The ability to re-identify animals yields population estimates which are used in a variety of ecological metrics including: diversity, relative abundance distribution, and carrying capacity. These metrics contribute to larger, overarching ecological interpretations of trophic interactions and population dynamics. Monitoring these ecological metrics is impertative to ensure the stability of ecosystems globally. Current methods include physically tagging animals and DNA analyses, which are invasive, expensive, unreliable, and labourious. Our motivation is to bring together the ecological and computer vision communities to present and discuss deep learning methods for animal re-identification. This will be a forum for any researchers interested in presenting and learning more from within the wide spectrum of machine learning and ecology. We will host talks focused on ecological applications of machine learning and computer vision. We plan to hear from both CVML researchers and members of the ecological community, formulating problem statements and brainstorming how deep learning may aid their research efforts. Our expectation is that this is just the beginning of a major trend that could stand to revolutionize the analysis of camera trap data and, ultimately, our approach to animal ecology.
This workshop will facilitate the formation of interdisciplinary connections and collaborations between the ecological and computer vision communities. We will emphasize the accessibility of deep learning research and how it can make an immediate impact in ecological research efforts, as well as discussing the challenges of real-world data. We will discuss the growing need for interpretability and generalization in machine learning models for re-identification, and for ecological applications in general, and encourage the community to share best practices for data collection, curation, and management.

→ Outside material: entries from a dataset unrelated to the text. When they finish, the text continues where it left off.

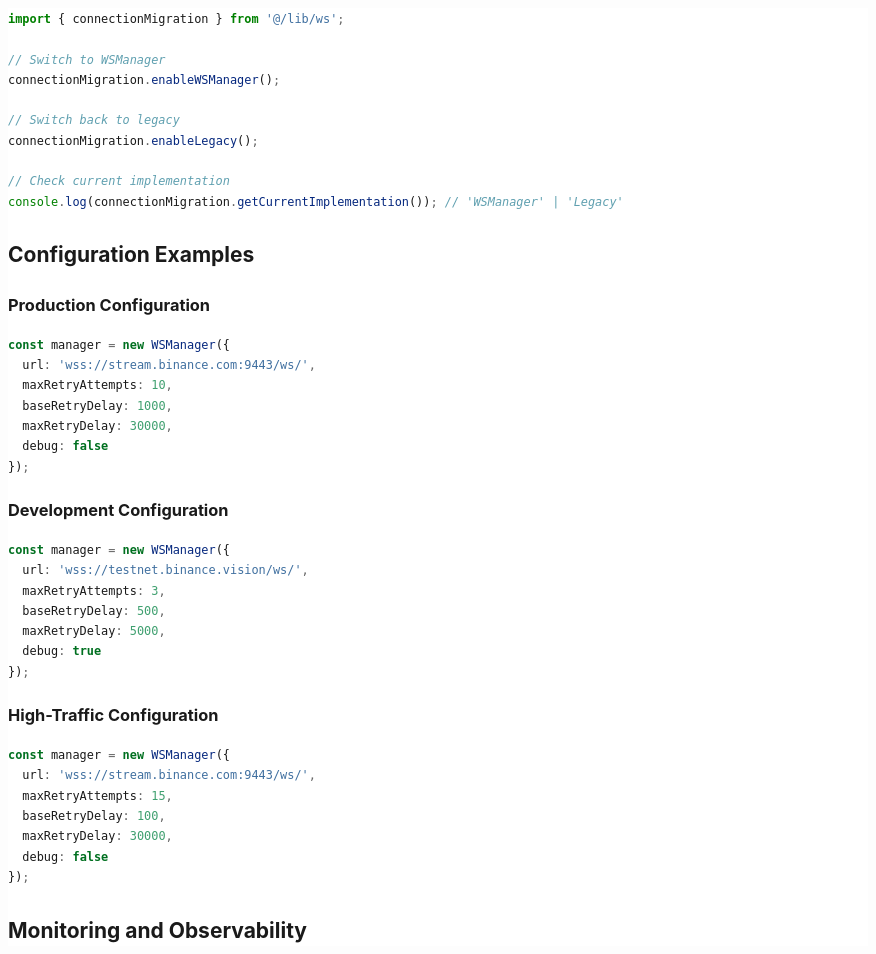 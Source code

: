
 ```typescript
import { connectionMigration } from '@/lib/ws';

// Switch to WSManager
connectionMigration.enableWSManager();

// Switch back to legacy
connectionMigration.enableLegacy();

// Check current implementation
console.log(connectionMigration.getCurrentImplementation()); // 'WSManager' | 'Legacy'
```

## Configuration Examples

### Production Configuration

```typescript
const manager = new WSManager({
  url: 'wss://stream.binance.com:9443/ws/',
  maxRetryAttempts: 10,
  baseRetryDelay: 1000,
  maxRetryDelay: 30000,
  debug: false
});
```

### Development Configuration

```typescript
const manager = new WSManager({
  url: 'wss://testnet.binance.vision/ws/',
  maxRetryAttempts: 3,
  baseRetryDelay: 500,
  maxRetryDelay: 5000,
  debug: true
});
```

### High-Traffic Configuration

```typescript
const manager = new WSManager({
  url: 'wss://stream.binance.com:9443/ws/',
  maxRetryAttempts: 15,
  baseRetryDelay: 100,
  maxRetryDelay: 30000,
  debug: false
});
```

## Monitoring and Observability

Researchers will come together to discuss how to push the bounds of ecological research using machine learning and computer vision for animal re-identification. Our expectation is that this workshop will expand the realm of problems machine learning is currently being used to solve within an ecological context, while starting the discussion between researchers focusing on different data sources (images, audio, or video). We plan to maintain a workshop webpage after the conference with a list of accepted work, and will use the pre-existing AI for Conservation slack channel to facilitate continued discussion amongst the participants.